Le second PSE de croissance, mis en œuvre l’année suivante, a cette fois été signé par la CFE-CGC et la CFDT. Un PSE signé est un PSE en béton ! On n'est jamais aussi bien aidé que par ses partenaires sociaux.
En juin 2016, la Cour d’Appel de Versailles a de nouveau condamné SAP pour discrimination syndicale envers l’élu CGT au CE : toujours testeur, toujours aussi déterminé, toujours autant discriminé. D’autres procédures similaires sont en cours et devraient se conclure en 2017 et 2018. Le processus est lancé. Nous pouvons penser que la société SAP France va encore connaître l’honneur de décisions de justice fort instructives.
Mais cela ne perturbe en rien la DRH. Elle ne laisse paraître aucune émotion de responsable concerné quand on l’interpelle sur ce sujet en réunion de CE. En effet, dès juillet 2016 son périmètre de responsabilités s'est élargi à l’Europe du nord. À ce rythme, elle devrait être DRH du groupe mondial avant la fin de l’année prochaine, pour le plus grand bonheur des cabinets juridiques des pays socialement avancés.
Le directeur des relations sociales, lui, a quitté la société le 19 octobre 2016. À peine arrivée et présentée aux « partenaires sociaux », sa remplaçante est remerciée en moins d’une semaine.

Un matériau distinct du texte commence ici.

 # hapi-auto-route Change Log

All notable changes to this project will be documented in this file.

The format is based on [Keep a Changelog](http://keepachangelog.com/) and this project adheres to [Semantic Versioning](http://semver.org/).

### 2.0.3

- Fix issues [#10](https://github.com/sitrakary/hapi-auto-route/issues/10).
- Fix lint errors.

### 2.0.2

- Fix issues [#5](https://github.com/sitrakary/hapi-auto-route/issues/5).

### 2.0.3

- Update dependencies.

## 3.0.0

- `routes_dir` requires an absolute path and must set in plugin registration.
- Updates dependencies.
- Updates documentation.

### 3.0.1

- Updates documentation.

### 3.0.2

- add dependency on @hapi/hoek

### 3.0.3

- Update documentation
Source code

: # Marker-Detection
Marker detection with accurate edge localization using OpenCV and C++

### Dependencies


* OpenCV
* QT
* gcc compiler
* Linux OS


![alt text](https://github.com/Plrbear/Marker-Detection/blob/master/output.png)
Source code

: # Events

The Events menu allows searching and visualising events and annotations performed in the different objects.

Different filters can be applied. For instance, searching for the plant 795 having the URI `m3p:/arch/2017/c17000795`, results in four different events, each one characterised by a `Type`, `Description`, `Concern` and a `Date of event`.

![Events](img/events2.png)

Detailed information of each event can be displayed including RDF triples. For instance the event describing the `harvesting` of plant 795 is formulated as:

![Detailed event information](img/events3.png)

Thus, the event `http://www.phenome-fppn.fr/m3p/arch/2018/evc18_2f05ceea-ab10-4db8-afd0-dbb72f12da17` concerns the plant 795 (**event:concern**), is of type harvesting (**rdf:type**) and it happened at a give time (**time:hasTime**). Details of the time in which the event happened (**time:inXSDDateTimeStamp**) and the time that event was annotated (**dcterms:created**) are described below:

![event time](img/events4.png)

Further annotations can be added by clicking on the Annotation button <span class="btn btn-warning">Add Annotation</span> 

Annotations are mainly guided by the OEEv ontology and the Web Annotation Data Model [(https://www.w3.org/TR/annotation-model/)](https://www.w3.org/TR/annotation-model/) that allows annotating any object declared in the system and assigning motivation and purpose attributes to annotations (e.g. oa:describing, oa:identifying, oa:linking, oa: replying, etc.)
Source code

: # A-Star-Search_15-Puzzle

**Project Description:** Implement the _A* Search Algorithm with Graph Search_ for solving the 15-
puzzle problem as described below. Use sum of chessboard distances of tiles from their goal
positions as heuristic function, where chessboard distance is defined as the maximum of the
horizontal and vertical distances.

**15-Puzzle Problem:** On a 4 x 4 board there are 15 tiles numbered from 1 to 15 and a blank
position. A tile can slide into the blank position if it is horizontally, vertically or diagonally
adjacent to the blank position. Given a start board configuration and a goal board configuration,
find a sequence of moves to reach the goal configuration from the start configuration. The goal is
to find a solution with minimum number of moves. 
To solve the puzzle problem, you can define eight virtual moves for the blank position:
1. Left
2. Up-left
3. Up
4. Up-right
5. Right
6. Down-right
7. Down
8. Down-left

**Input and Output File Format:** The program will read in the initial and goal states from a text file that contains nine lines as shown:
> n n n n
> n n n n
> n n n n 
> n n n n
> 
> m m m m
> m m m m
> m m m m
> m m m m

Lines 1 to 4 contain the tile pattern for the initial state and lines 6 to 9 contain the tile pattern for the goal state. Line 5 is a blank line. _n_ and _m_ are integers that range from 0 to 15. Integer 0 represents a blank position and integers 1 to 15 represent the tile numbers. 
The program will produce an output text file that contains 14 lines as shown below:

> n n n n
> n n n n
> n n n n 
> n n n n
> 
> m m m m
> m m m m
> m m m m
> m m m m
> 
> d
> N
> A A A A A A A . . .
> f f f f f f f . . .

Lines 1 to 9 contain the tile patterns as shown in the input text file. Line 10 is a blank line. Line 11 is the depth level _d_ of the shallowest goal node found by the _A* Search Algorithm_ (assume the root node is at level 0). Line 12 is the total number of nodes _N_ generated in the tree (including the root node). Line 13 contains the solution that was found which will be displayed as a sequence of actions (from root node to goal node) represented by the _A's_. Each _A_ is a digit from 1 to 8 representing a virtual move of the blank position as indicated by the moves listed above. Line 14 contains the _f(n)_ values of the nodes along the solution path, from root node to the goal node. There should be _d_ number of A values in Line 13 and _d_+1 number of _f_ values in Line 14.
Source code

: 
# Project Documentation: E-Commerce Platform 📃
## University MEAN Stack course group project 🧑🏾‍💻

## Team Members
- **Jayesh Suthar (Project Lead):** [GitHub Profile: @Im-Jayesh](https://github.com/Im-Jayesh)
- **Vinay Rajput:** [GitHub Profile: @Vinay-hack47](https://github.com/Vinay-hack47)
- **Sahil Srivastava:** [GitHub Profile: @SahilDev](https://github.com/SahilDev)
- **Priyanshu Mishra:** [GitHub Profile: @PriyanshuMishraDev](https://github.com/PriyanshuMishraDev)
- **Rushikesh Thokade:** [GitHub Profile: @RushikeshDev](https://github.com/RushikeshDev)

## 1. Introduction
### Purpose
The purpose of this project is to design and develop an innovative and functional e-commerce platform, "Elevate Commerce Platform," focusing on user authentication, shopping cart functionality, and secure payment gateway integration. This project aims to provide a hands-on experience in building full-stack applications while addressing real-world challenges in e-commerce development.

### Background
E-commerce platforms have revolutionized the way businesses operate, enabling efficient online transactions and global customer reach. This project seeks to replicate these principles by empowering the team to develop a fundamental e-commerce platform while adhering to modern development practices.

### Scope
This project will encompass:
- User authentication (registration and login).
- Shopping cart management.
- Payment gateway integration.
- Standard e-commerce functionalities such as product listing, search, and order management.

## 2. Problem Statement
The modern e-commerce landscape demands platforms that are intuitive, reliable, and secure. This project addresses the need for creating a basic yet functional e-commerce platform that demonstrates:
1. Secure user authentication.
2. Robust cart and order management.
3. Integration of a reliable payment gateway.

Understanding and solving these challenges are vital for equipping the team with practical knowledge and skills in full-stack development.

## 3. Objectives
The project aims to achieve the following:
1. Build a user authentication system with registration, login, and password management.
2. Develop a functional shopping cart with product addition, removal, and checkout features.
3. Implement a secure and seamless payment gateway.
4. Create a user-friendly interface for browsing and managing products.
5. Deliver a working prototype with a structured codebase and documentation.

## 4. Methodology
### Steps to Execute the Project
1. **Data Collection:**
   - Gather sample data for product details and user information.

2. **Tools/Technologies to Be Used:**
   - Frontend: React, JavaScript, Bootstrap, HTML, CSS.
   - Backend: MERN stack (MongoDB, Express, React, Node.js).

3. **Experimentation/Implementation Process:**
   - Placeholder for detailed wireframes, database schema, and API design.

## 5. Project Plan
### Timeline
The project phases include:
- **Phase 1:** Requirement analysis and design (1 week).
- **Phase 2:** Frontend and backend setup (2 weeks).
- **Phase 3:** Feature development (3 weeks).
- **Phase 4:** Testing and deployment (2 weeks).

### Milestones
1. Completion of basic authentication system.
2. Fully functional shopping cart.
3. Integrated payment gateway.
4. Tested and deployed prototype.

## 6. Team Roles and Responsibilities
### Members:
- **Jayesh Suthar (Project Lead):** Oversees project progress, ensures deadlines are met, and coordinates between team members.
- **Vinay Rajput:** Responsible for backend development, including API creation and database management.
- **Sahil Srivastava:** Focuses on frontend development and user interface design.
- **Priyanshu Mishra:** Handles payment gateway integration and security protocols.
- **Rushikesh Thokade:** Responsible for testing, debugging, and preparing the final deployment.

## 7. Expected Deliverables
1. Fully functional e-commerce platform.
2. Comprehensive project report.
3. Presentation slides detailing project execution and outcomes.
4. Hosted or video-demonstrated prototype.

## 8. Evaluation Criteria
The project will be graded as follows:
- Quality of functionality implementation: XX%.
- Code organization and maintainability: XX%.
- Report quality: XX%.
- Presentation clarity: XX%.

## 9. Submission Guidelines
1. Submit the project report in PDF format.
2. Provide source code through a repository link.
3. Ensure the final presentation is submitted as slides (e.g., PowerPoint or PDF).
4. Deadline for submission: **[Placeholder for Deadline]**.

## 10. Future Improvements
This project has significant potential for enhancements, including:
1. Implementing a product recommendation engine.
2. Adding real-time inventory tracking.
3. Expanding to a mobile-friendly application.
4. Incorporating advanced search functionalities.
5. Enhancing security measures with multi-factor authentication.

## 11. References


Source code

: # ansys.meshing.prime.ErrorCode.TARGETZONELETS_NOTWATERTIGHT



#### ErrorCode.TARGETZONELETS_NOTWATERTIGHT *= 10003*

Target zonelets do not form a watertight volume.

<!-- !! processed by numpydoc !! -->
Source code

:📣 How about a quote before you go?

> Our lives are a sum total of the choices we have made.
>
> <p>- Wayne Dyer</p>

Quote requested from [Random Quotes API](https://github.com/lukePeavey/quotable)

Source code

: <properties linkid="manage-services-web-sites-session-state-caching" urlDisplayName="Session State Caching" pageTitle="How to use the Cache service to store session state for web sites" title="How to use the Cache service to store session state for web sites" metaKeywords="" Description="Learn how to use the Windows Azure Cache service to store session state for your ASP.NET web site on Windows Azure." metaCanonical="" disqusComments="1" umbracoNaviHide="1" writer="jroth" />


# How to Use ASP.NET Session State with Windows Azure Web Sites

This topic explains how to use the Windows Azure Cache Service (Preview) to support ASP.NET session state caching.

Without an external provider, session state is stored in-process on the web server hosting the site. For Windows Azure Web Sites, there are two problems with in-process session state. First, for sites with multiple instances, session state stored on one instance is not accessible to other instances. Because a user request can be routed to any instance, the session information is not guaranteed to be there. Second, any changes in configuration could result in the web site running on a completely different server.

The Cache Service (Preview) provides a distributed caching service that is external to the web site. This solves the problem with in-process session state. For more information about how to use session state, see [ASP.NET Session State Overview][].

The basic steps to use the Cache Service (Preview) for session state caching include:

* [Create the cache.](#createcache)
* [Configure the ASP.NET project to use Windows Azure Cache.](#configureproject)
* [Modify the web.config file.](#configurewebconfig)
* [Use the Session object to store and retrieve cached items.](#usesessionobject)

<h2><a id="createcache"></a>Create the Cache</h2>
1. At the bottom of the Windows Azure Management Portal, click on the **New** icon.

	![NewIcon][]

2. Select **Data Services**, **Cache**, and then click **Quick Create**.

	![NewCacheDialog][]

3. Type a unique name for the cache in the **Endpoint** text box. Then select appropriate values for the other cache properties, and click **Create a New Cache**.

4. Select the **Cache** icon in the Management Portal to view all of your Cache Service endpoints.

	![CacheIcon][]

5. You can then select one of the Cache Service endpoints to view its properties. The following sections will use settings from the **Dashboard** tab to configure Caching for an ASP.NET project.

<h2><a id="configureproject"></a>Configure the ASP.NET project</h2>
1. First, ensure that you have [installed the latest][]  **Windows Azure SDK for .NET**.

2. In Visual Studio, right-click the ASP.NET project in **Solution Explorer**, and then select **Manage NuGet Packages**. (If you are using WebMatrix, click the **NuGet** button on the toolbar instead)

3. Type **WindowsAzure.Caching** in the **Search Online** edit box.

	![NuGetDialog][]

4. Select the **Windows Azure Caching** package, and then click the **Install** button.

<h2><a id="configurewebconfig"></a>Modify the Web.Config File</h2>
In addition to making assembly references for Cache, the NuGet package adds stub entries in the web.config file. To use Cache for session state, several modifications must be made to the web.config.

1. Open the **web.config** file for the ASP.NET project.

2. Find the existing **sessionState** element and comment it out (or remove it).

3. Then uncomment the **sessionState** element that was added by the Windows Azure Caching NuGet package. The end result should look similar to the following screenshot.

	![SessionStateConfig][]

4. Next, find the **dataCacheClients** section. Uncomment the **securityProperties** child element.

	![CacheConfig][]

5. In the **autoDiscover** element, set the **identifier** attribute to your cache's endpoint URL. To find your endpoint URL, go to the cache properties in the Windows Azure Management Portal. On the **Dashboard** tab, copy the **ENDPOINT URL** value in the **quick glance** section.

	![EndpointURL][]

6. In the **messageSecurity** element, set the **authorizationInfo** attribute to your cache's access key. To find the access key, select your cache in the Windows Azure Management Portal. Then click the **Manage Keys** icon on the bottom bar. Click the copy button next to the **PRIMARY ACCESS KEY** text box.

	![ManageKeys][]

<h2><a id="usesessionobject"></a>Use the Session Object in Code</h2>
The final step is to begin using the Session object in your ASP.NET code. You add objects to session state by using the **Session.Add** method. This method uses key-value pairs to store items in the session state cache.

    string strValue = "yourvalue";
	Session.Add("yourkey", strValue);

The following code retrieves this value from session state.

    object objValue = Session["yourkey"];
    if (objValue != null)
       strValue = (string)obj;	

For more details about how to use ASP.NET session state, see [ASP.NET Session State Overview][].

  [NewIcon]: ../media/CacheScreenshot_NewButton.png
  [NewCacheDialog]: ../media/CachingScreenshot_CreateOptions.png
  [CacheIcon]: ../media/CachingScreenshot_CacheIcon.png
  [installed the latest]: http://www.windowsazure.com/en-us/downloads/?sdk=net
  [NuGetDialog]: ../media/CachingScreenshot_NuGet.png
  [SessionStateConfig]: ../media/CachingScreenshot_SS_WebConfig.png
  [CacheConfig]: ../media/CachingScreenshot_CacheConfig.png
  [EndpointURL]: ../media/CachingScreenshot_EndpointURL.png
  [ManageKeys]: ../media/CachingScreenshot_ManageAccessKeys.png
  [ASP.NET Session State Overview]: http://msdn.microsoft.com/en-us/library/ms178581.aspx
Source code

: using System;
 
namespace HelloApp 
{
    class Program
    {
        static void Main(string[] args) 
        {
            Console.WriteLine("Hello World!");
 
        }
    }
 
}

Ah, si SAP envisageait plutôt des relations humaines et des ressources sociales, l’entreprise pourrait se vivre plus sainement ! Mais SAP a imposé ou choisi la voie de la confrontation judiciaire. La société a en effet les moyens financiers pour faire appel aux plus prestigieux cabinets juridiques de Paris.
Mais que les actionnaires soient rassurés, SAP est toujours certifié « top employeur » en France et en Europe. En outre, SAP vient juste d’obtenir la certification EDGE (en matière d'égalité professionnelle hommes/femmes) au niveau mondial. Tout cela sera amplement détaillé dans le rapport annuel 2016.
[1] Le numéro 1698 du 16 novembre 2015 de la Semaine Sociale Lamy traite de cette jurisprudence dans un dossier fort instructif.